- [ABOUT THIS TASK] Start to finish, return the listing exactly as written.

- [DATA FOR REVIEW]
- - - - -

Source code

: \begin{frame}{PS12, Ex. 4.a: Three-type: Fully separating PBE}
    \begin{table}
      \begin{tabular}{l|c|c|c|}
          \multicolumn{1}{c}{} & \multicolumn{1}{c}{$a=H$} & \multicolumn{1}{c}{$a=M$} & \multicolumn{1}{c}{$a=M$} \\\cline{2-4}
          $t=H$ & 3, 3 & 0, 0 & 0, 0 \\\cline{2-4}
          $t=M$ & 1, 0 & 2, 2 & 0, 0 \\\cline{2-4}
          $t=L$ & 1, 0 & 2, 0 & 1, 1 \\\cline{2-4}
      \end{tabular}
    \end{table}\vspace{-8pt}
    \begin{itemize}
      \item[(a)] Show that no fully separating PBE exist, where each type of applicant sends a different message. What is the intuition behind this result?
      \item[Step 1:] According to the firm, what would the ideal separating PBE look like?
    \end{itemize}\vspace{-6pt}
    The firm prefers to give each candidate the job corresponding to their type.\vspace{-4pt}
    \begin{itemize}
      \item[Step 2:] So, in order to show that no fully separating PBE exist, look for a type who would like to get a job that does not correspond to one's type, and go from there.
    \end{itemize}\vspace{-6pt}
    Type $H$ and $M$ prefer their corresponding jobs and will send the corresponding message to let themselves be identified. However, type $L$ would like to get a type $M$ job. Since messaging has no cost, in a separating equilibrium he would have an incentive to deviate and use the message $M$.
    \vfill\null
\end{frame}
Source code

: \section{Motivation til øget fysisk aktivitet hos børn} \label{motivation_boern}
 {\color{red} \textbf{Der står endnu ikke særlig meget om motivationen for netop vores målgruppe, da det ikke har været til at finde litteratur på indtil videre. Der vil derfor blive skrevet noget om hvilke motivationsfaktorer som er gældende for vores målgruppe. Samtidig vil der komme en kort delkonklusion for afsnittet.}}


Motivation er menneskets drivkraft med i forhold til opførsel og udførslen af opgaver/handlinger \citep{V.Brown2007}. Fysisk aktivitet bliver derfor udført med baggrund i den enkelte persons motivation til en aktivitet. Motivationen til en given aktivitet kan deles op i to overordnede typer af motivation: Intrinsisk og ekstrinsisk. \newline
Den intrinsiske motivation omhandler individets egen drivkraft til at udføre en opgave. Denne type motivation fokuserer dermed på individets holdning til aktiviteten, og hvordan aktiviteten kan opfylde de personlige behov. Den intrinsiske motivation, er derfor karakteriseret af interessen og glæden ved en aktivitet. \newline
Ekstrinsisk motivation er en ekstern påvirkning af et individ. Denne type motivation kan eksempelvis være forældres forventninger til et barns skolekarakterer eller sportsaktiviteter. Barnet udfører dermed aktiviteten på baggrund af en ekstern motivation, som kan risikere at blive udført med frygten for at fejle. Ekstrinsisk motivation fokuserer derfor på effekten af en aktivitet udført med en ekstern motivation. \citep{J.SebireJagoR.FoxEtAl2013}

- - - - -

- [TASK ANSWER]
Source code

: \begin{frame}{PS12, Ex. 4.a: Three-type: Fully separating PBE}
    \begin{table}
      \begin{tabular}{l|c|c|c|}
          \multicolumn{1}{c}{} & \multicolumn{1}{c}{$a=H$} & \multicolumn{1}{c}{$a=M$} & \multicolumn{1}{c}{$a=M$} \\\cline{2-4}
          $t=H$ & 3, 3 & 0, 0 & 0, 0 \\\cline{2-4}
          $t=M$ & 1, 0 & 2, 2 & 0, 0 \\\cline{2-4}
          $t=L$ & 1, 0 & 2, 0 & 1, 1 \\\cline{2-4}
      \end{tabular}
    \end{table}\vspace{-8pt}
    \begin{itemize}
      \item[(a)] Show that no fully separating PBE exist, where each type of applicant sends a different message. What is the intuition behind this result?
      \item[Step 1:] According to the firm, what would the ideal separating PBE look like?
    \end{itemize}\vspace{-6pt}
    The firm prefers to give each candidate the job corresponding to their type.\vspace{-4pt}
    \begin{itemize}
      \item[Step 2:] So, in order to show that no fully separating PBE exist, look for a type who would like to get a job that does not correspond to one's type, and go from there.
    \end{itemize}\vspace{-6pt}
    Type $H$ and $M$ prefer their corresponding jobs and will send the corresponding message to let themselves be identified. However, type $L$ would like to get a type $M$ job. Since messaging has no cost, in a separating equilibrium he would have an incentive to deviate and use the message $M$.
    \vfill\null
\end{frame}
Source code

: \section{Motivation til øget fysisk aktivitet hos børn} \label{motivation_boern}
 {\color{red} \textbf{Der står endnu ikke særlig meget om motivationen for netop vores målgruppe, da det ikke har været til at finde litteratur på indtil videre. Der vil derfor blive skrevet noget om hvilke motivationsfaktorer som er gældende for vores målgruppe. Samtidig vil der komme en kort delkonklusion for afsnittet.}}


Motivation er menneskets drivkraft med i forhold til opførsel og udførslen af opgaver/handlinger \citep{V.Brown2007}. Fysisk aktivitet bliver derfor udført med baggrund i den enkelte persons motivation til en aktivitet. Motivationen til en given aktivitet kan deles op i to overordnede typer af motivation: Intrinsisk og ekstrinsisk. \newline
Den intrinsiske motivation omhandler individets egen drivkraft til at udføre en opgave. Denne type motivation fokuserer dermed på individets holdning til aktiviteten, og hvordan aktiviteten kan opfylde de personlige behov. Den intrinsiske motivation, er derfor karakteriseret af interessen og glæden ved en aktivitet. \newline
Ekstrinsisk motivation er en ekstern påvirkning af et individ. Denne type motivation kan eksempelvis være forældres forventninger til et barns skolekarakterer eller sportsaktiviteter. Barnet udfører dermed aktiviteten på baggrund af en ekstern motivation, som kan risikere at blive udført med frygten for at fejle. Ekstrinsisk motivation fokuserer derfor på effekten af en aktivitet udført med en ekstern motivation. \citep{J.SebireJagoR.FoxEtAl2013}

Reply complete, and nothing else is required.